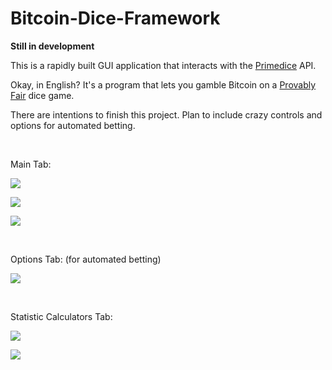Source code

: # Bitcoin-Dice-Framework

<p><b>Still in development</b></p>

<p>This is a rapidly built GUI application that interacts with the <a href='https://primedice.com/?ref=Nolen'>Primedice</a> API.</p>
<p>Okay, in English? It's a program that lets you gamble Bitcoin on a <a href="https://en.wikipedia.org/wiki/Provably_fair">Provably Fair</a> dice game.</p>
<p>There are intentions to finish this project. Plan to include crazy controls and options for automated betting.</p>
<br>
<p>Main Tab:</p>
<p><img src="http://i.imgur.com/uFllJWZ.png"></p>
<p><img src="http://i.imgur.com/ZyNbZf5.png"></p>
<p><img src="http://i.imgur.com/RrukcoO.png"></p>
<br>
<p>Options Tab: (for automated betting)</p>
<p><img src="http://i.imgur.com/Rkfnqnn.png"></p>
<br>
<p>Statistic Calculators Tab:</p>
<p><img src="http://i.imgur.com/Rhz5T0N.png"></p>
<p><img src="http://i.imgur.com/RnTgQ59.png"></p>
+===+
• _Task statement_
Show each line of the material holding "automated".

• _Task answer_
<p>There are intentions to finish this project. Plan to include crazy controls and options for automated betting.</p>
<p>Options Tab: (for automated betting)</p>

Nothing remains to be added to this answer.